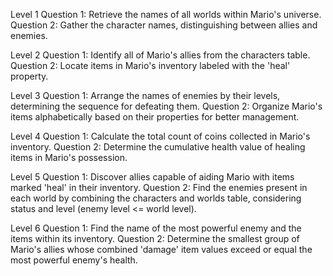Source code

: Level 1
Question 1: Retrieve the names of all worlds within Mario's universe.
Question 2: Gather the character names, distinguishing between allies and enemies.

Level 2
Question 1: Identify all of Mario's allies from the characters table.
Question 2: Locate items in Mario's inventory labeled with the 'heal' property.

Level 3
Question 1: Arrange the names of enemies by their levels, determining the sequence for defeating them.
Question 2: Organize Mario's items alphabetically based on their properties for better management.

Level 4
Question 1: Calculate the total count of coins collected in Mario's inventory.
Question 2: Determine the cumulative health value of healing items in Mario's possession.

Level 5
Question 1: Discover allies capable of aiding Mario with items marked 'heal' in their inventory.
Question 2: Find the enemies present in each world by combining the characters and worlds table, considering status and level (enemy level <= world level).

Level 6
Question 1: Find the name of the most powerful enemy and the items within its inventory.
Question 2: Determine the smallest group of Mario's allies whose combined 'damage' item values exceed or equal the most powerful enemy's health.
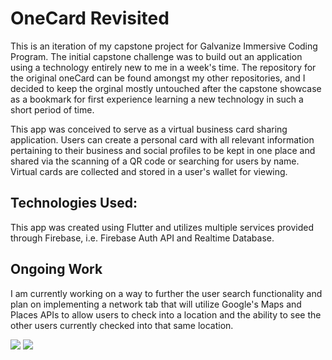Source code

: # OneCard Revisited
This is an iteration of my capstone project for Galvanize Immersive Coding Program. The initial capstone challenge was to build out an application using a technology entirely new to me in a week's time. The repository for the original oneCard can be found amongst my other repositories, and I decided to keep the orginal mostly untouched after the capstone showcase as a bookmark for first experience learning a new technology in such a short period of time. 

This app was conceived to serve as a virtual business card sharing application. Users can create a personal card with all relevant information pertaining to their business and social profiles to be kept in one place and shared via the scanning of a QR code or searching for users by name. Virtual cards are collected and stored in a user's wallet for viewing. 

## Technologies Used:
This app was created using Flutter and utilizes multiple services provided through Firebase, i.e. Firebase Auth API and Realtime Database.

## Ongoing Work
I am currently working on a way to further the user search functionality and plan on implementing a network tab that will utilize Google's Maps and Places APIs to allow users to check into a location and the ability to see the other users currently checked into that same location. 


![](onecardfirst.gif)
![](onecardsecond.gif)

____________

Task details: Take from the listing above each line in which the string "health" is found.

Problem solution:
Question 2: Determine the cumulative health value of healing items in Mario's possession.
Question 2: Determine the smallest group of Mario's allies whose combined 'damage' item values exceed or equal the most powerful enemy's health.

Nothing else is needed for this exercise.